(Collected data)
========

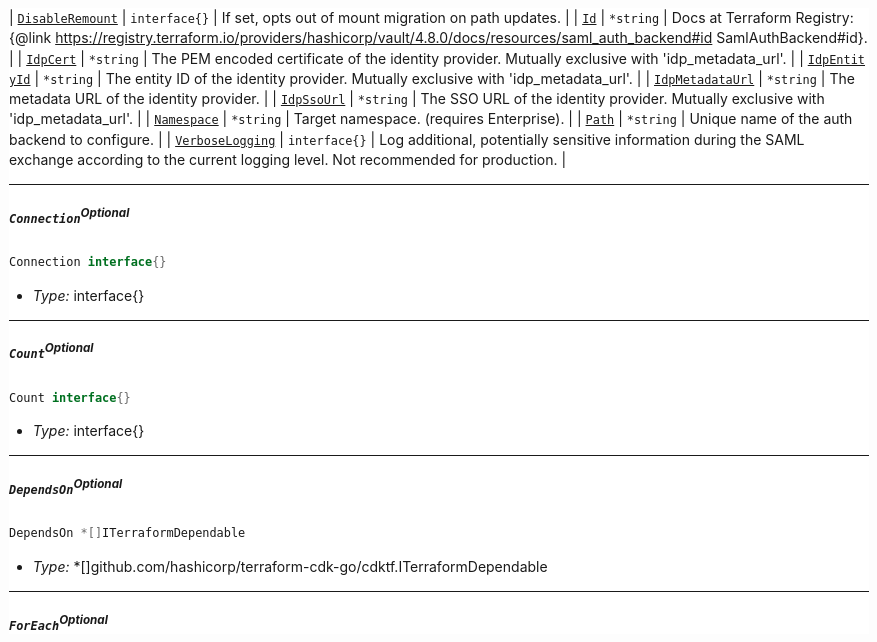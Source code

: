 | <code><a href="#@cdktf/provider-vault.samlAuthBackend.SamlAuthBackendConfig.property.disableRemount">DisableRemount</a></code> | <code>interface{}</code> | If set, opts out of mount migration on path updates. |
| <code><a href="#@cdktf/provider-vault.samlAuthBackend.SamlAuthBackendConfig.property.id">Id</a></code> | <code>*string</code> | Docs at Terraform Registry: {@link https://registry.terraform.io/providers/hashicorp/vault/4.8.0/docs/resources/saml_auth_backend#id SamlAuthBackend#id}. |
| <code><a href="#@cdktf/provider-vault.samlAuthBackend.SamlAuthBackendConfig.property.idpCert">IdpCert</a></code> | <code>*string</code> | The PEM encoded certificate of the identity provider. Mutually exclusive with 'idp_metadata_url'. |
| <code><a href="#@cdktf/provider-vault.samlAuthBackend.SamlAuthBackendConfig.property.idpEntityId">IdpEntityId</a></code> | <code>*string</code> | The entity ID of the identity provider. Mutually exclusive with 'idp_metadata_url'. |
| <code><a href="#@cdktf/provider-vault.samlAuthBackend.SamlAuthBackendConfig.property.idpMetadataUrl">IdpMetadataUrl</a></code> | <code>*string</code> | The metadata URL of the identity provider. |
| <code><a href="#@cdktf/provider-vault.samlAuthBackend.SamlAuthBackendConfig.property.idpSsoUrl">IdpSsoUrl</a></code> | <code>*string</code> | The SSO URL of the identity provider. Mutually exclusive with 'idp_metadata_url'. |
| <code><a href="#@cdktf/provider-vault.samlAuthBackend.SamlAuthBackendConfig.property.namespace">Namespace</a></code> | <code>*string</code> | Target namespace. (requires Enterprise). |
| <code><a href="#@cdktf/provider-vault.samlAuthBackend.SamlAuthBackendConfig.property.path">Path</a></code> | <code>*string</code> | Unique name of the auth backend to configure. |
| <code><a href="#@cdktf/provider-vault.samlAuthBackend.SamlAuthBackendConfig.property.verboseLogging">VerboseLogging</a></code> | <code>interface{}</code> | Log additional, potentially sensitive information during the SAML exchange according to the current logging level. Not recommended for production. |

---

##### `Connection`<sup>Optional</sup> <a name="Connection" id="@cdktf/provider-vault.samlAuthBackend.SamlAuthBackendConfig.property.connection"></a>

```go
Connection interface{}
```

- *Type:* interface{}

---

##### `Count`<sup>Optional</sup> <a name="Count" id="@cdktf/provider-vault.samlAuthBackend.SamlAuthBackendConfig.property.count"></a>

```go
Count interface{}
```

- *Type:* interface{}

---

##### `DependsOn`<sup>Optional</sup> <a name="DependsOn" id="@cdktf/provider-vault.samlAuthBackend.SamlAuthBackendConfig.property.dependsOn"></a>

```go
DependsOn *[]ITerraformDependable
```

- *Type:* *[]github.com/hashicorp/terraform-cdk-go/cdktf.ITerraformDependable

---

##### `ForEach`<sup>Optional</sup> <a name="ForEach" id="@cdktf/provider-vault.samlAuthBackend.SamlAuthBackendConfig.property.forEach"></a>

========

TASK ITEM: All lines with the word "ITerraformDependable" must be located in the data and copied.

SOLUTION BELOW:
DependsOn *[]ITerraformDependable
- *Type:* *[]github.com/hashicorp/terraform-cdk-go/cdktf.ITerraformDependable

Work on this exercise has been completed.